# [Assignment]
Look through the material below. Copy each line that contains the string "icon".

START The records

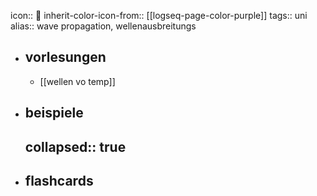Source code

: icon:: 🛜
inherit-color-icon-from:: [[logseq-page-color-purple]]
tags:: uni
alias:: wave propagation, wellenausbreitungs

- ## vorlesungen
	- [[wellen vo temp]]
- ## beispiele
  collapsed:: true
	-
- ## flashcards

END The records
START The records

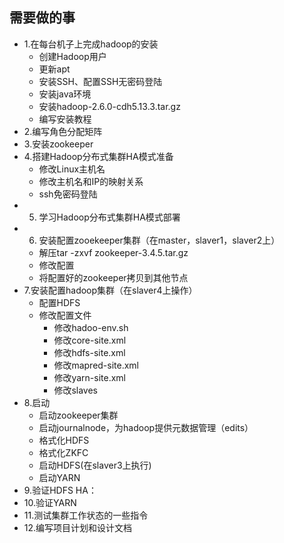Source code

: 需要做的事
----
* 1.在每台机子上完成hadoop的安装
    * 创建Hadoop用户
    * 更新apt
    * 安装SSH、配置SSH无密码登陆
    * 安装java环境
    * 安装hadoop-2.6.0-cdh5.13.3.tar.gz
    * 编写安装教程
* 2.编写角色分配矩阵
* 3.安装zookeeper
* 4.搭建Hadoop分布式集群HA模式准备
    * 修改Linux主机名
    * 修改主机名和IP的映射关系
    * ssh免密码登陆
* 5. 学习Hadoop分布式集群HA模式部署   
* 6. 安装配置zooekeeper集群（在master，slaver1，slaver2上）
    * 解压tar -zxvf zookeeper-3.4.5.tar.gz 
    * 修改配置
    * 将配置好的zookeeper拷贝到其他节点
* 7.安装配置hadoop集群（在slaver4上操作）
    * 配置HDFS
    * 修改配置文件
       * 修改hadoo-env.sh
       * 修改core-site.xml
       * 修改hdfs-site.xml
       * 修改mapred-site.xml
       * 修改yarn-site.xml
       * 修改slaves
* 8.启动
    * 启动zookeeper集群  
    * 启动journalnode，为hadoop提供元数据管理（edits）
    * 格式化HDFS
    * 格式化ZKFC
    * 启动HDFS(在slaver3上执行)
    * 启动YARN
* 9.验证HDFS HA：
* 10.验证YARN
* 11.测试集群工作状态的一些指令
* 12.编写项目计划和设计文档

END The records

# [Response to the task]
: icon:: 🛜
inherit-color-icon-from:: [[logseq-page-color-purple]]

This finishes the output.